**Recorded information:**
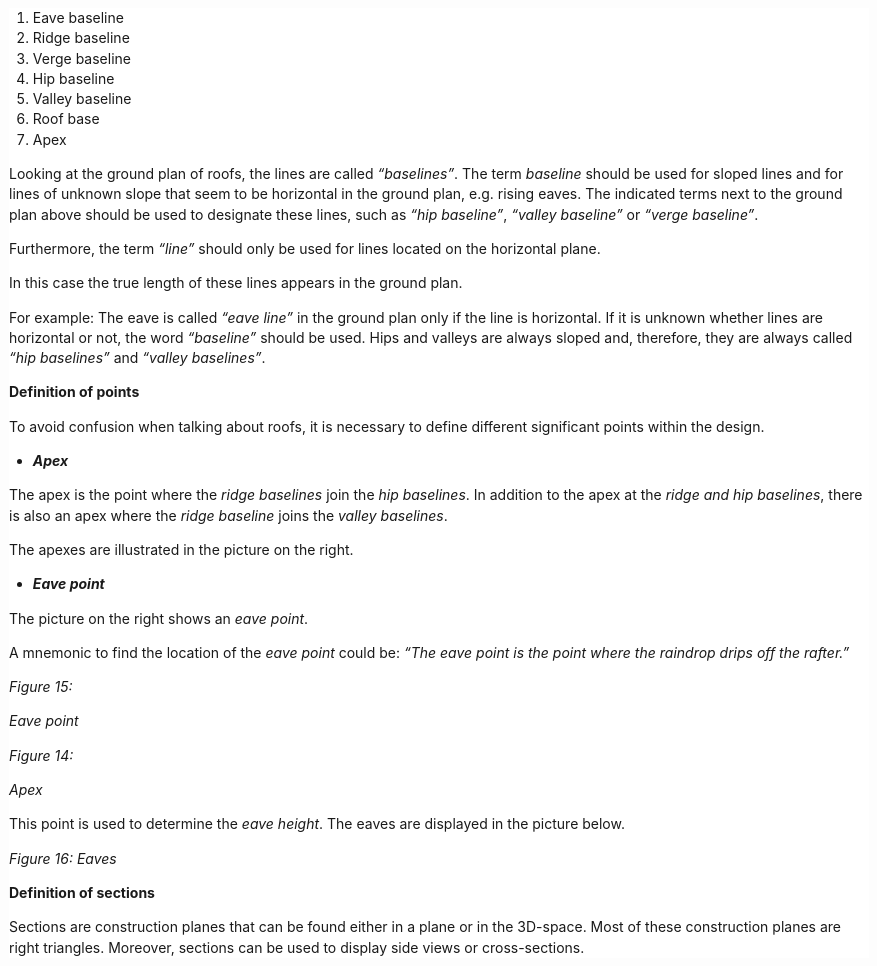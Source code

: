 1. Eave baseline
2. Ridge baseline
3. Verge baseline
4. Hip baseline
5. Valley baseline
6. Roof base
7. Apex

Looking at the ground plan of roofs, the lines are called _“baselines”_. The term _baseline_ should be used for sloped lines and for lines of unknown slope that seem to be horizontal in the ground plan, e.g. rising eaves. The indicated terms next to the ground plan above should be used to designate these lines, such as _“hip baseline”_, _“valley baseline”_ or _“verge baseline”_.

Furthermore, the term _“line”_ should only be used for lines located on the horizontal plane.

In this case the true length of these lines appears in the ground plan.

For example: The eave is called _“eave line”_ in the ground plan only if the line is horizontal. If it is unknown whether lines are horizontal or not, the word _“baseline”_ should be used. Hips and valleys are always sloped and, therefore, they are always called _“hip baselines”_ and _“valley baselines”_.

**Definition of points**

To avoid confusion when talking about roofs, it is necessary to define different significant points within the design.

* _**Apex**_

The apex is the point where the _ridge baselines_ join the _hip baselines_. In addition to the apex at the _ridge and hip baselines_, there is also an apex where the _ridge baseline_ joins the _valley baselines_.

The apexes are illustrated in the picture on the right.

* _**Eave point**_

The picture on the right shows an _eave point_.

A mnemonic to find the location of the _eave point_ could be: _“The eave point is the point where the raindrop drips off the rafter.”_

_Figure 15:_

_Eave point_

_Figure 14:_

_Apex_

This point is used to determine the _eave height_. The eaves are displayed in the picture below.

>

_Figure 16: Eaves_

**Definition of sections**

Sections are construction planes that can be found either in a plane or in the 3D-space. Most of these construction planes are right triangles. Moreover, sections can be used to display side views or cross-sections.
--
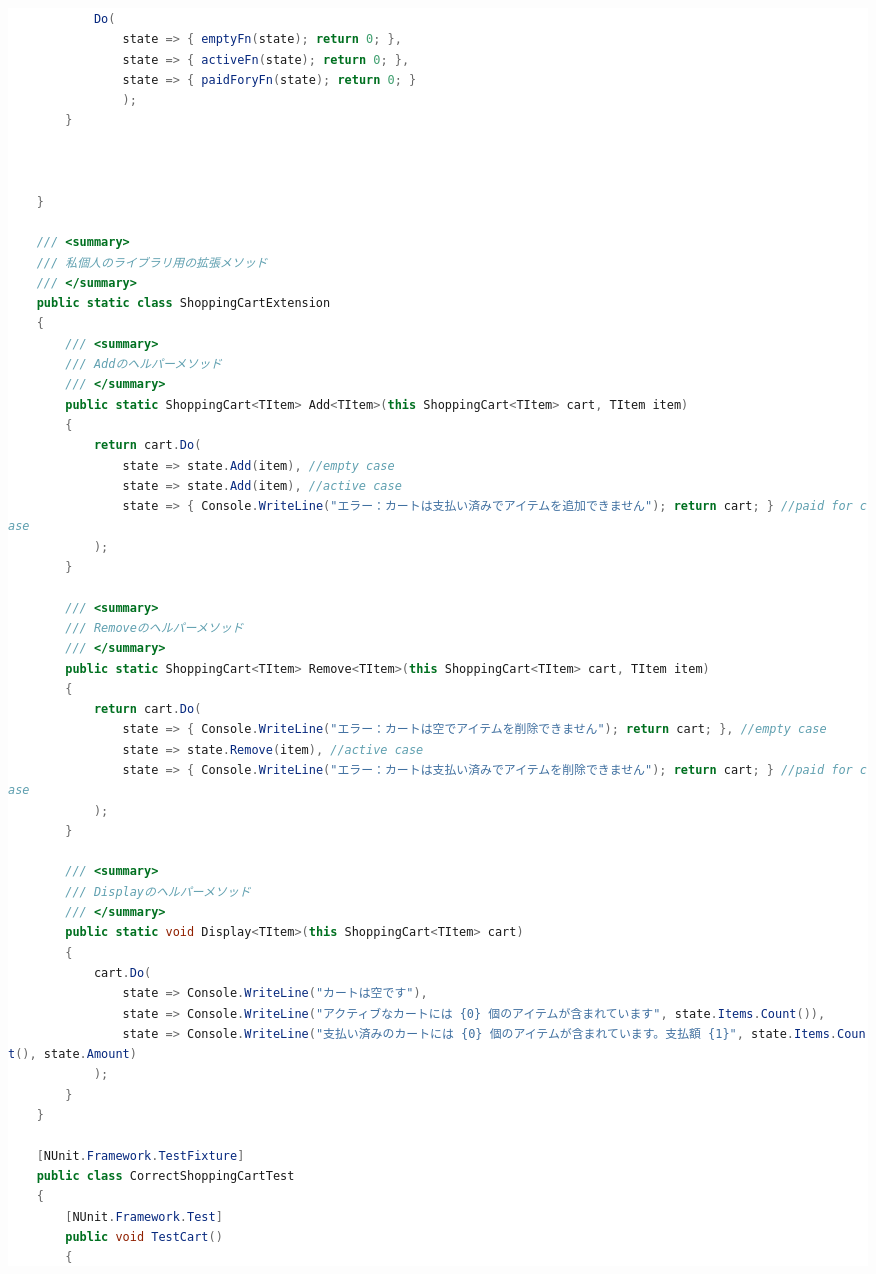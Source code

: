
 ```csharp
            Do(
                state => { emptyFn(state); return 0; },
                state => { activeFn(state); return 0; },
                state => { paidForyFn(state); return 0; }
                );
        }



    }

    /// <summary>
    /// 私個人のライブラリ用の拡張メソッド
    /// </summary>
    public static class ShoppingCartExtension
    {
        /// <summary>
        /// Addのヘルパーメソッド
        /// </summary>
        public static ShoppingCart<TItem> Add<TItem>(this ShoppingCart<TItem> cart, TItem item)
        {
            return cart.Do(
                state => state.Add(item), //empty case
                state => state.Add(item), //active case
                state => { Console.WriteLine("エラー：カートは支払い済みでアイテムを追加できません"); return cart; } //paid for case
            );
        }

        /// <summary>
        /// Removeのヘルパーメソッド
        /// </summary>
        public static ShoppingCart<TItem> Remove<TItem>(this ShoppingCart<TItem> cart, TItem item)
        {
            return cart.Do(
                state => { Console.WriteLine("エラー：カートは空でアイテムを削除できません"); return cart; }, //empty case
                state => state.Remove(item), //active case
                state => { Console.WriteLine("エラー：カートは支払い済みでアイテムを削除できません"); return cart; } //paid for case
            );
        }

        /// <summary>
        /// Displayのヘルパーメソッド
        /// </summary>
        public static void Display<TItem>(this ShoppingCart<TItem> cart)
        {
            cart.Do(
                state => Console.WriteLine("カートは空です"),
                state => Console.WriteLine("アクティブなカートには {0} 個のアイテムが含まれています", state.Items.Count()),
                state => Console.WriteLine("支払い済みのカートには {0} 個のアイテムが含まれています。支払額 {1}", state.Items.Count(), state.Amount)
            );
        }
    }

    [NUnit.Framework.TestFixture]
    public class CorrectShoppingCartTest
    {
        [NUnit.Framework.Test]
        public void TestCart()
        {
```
---
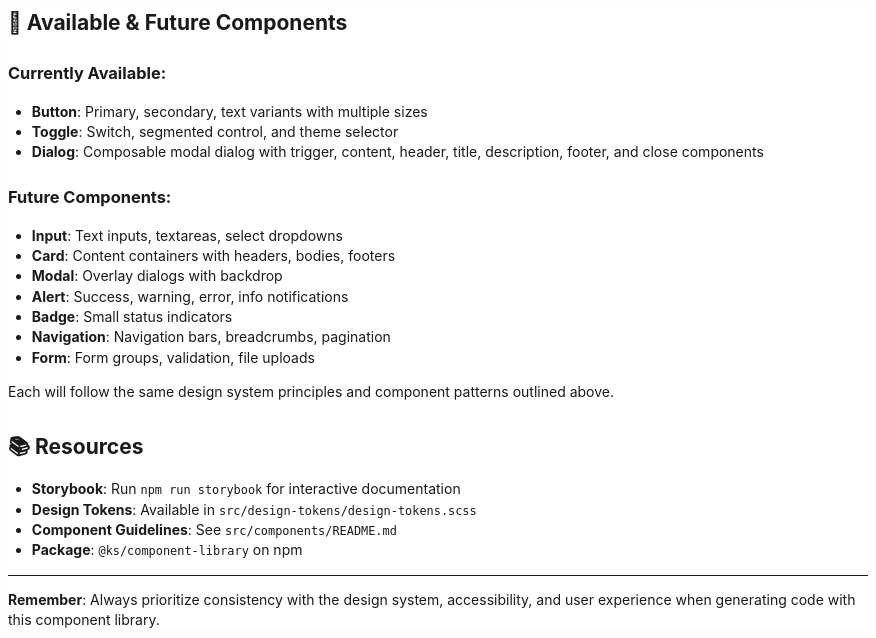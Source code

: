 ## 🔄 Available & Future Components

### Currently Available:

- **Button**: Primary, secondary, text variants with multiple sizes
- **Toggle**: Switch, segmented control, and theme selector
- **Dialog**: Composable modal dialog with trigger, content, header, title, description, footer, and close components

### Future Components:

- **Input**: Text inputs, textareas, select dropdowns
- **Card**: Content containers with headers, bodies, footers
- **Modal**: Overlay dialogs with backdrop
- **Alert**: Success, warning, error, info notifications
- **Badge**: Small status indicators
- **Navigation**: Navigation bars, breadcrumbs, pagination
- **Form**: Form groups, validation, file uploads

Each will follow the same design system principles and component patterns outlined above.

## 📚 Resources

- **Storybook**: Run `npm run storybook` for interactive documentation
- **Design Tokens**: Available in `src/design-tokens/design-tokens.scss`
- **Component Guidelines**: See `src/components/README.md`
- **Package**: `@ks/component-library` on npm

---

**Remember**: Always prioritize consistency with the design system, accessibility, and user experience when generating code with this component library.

**Task brief:** Search the listing above for the string "Available" and copy each line that has it.

**Task answer:**
: ## 🔄 Available & Future Components
### Currently Available:
- **Design Tokens**: Available in `src/design-tokens/design-tokens.scss`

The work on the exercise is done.